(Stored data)
----
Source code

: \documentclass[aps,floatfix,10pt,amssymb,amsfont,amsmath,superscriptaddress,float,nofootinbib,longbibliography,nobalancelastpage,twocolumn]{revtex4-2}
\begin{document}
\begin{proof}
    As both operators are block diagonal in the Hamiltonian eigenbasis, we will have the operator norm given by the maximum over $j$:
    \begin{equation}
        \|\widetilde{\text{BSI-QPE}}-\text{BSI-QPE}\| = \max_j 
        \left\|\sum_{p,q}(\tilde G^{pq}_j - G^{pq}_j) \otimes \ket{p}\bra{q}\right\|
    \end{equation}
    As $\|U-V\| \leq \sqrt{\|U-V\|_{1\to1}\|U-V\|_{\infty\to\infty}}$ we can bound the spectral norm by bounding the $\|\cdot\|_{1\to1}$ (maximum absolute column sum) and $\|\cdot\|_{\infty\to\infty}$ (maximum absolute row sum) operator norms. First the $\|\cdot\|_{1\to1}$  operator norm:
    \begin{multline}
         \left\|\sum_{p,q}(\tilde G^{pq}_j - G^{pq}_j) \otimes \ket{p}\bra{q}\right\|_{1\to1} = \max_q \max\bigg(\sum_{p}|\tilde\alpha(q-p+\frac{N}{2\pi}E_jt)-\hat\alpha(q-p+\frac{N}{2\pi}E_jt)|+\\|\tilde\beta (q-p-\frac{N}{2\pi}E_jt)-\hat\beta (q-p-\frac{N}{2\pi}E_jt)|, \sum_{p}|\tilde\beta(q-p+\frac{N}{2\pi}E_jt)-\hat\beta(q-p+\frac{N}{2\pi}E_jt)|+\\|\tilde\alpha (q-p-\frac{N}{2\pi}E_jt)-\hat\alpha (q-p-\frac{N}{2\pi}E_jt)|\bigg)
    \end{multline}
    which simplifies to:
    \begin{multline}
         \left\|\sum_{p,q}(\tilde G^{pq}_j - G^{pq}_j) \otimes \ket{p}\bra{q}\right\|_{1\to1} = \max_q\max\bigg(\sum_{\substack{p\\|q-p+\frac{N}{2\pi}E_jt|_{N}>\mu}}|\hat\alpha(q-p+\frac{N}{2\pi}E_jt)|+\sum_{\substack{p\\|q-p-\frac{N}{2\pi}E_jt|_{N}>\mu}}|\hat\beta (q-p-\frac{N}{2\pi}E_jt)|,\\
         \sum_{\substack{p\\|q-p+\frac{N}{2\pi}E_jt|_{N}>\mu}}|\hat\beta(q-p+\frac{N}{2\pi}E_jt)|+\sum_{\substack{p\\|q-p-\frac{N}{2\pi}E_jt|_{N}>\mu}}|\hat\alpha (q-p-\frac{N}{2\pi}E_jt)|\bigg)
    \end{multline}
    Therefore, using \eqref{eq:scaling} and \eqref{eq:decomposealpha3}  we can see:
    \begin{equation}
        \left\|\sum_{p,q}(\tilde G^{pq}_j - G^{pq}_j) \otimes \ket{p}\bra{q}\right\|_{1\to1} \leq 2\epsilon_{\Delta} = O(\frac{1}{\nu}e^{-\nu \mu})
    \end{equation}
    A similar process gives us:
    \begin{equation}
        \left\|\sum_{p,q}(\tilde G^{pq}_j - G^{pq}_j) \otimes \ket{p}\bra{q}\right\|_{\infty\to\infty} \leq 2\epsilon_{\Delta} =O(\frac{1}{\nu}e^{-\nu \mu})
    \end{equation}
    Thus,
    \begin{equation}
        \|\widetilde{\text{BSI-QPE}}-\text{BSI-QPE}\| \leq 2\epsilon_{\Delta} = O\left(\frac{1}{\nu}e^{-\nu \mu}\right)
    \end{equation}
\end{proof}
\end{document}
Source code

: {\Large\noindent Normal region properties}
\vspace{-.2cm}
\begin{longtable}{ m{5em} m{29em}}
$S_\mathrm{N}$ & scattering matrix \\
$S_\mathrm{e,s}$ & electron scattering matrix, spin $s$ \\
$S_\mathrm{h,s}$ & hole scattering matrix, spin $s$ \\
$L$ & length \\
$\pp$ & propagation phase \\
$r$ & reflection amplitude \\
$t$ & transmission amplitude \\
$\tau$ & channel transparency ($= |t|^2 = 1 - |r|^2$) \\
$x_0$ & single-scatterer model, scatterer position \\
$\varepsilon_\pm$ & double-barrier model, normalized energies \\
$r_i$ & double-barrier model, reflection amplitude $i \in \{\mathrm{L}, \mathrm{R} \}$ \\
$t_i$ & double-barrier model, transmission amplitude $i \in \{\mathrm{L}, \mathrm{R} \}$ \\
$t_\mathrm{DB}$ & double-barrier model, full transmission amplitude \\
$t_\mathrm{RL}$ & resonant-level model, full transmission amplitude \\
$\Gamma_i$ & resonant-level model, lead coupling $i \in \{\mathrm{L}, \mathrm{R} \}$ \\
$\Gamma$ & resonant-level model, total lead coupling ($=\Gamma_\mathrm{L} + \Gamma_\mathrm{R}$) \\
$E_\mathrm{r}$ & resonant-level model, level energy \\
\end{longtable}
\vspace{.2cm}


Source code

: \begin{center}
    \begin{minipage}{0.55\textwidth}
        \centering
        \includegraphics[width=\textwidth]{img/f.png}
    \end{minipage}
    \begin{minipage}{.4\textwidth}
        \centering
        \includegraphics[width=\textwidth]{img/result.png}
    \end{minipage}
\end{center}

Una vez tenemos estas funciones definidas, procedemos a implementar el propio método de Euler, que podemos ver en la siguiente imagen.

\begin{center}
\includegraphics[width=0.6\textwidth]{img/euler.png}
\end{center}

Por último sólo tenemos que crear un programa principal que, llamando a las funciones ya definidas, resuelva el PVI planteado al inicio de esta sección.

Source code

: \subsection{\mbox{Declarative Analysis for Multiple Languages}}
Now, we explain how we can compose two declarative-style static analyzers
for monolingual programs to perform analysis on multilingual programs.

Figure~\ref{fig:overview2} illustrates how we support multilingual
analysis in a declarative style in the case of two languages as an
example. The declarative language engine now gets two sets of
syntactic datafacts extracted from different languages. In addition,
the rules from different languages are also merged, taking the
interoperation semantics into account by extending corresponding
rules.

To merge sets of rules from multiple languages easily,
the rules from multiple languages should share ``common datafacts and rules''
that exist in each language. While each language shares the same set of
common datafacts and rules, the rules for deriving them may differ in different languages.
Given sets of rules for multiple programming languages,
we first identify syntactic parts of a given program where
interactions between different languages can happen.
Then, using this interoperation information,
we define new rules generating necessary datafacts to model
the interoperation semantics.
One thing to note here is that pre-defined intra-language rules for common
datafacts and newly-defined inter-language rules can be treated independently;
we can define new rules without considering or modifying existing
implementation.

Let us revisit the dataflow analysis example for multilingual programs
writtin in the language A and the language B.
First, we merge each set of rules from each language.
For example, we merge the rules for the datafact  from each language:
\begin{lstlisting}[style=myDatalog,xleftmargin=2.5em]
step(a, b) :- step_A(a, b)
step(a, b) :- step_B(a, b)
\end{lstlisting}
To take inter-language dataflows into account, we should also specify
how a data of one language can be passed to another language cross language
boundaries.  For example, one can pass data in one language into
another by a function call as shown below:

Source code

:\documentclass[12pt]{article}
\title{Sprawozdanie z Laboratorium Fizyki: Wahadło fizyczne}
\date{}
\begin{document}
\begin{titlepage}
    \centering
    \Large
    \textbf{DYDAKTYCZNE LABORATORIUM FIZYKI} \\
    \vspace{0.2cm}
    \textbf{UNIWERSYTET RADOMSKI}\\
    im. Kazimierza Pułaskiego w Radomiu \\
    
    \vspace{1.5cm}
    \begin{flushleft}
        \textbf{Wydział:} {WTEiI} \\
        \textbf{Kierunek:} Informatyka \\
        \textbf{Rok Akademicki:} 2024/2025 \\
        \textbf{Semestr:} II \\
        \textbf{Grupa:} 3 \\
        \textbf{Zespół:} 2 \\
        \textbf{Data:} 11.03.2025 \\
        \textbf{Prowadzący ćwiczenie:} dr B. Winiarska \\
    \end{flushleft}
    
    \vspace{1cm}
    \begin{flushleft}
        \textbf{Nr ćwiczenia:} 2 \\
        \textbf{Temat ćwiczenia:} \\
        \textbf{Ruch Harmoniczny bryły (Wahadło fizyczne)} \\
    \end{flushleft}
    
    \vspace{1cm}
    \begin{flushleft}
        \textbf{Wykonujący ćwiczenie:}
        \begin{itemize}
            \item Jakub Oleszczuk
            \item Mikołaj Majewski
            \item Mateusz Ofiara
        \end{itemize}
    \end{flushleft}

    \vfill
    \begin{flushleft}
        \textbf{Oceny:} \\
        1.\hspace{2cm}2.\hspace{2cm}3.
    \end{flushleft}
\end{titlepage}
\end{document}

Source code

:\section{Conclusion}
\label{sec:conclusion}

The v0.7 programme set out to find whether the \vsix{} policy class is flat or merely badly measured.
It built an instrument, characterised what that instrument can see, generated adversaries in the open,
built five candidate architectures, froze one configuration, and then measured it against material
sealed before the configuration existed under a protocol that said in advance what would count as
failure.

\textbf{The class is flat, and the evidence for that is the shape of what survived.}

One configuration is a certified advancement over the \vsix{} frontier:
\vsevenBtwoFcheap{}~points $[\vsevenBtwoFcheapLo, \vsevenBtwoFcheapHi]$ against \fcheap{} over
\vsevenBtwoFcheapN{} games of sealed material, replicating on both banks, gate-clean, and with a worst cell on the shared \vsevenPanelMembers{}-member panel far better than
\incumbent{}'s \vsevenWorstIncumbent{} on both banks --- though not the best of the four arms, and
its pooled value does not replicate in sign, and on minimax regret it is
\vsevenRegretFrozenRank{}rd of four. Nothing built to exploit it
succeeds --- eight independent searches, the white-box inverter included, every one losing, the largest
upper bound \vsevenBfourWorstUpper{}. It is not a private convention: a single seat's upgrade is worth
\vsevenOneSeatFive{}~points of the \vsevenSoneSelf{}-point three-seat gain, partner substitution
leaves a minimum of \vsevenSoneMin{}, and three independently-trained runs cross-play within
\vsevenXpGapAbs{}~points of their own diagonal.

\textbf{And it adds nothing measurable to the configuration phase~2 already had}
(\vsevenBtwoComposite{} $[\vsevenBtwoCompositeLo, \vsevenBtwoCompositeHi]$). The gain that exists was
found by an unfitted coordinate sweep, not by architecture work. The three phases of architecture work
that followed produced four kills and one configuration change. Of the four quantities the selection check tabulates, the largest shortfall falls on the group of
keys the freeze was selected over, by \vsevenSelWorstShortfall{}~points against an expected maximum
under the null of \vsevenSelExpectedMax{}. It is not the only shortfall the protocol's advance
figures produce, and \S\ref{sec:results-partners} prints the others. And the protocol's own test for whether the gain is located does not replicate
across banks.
----
Task details -
Write down again, exactly as given, only the lines above that fall from the line with "that exists was" to the line with "found by an", inclusive.

Output for this task -
(\vsevenBtwoComposite{} $[\vsevenBtwoCompositeLo, \vsevenBtwoCompositeHi]$). The gain that exists was
found by an unfitted coordinate sweep, not by architecture work. The three phases of architecture work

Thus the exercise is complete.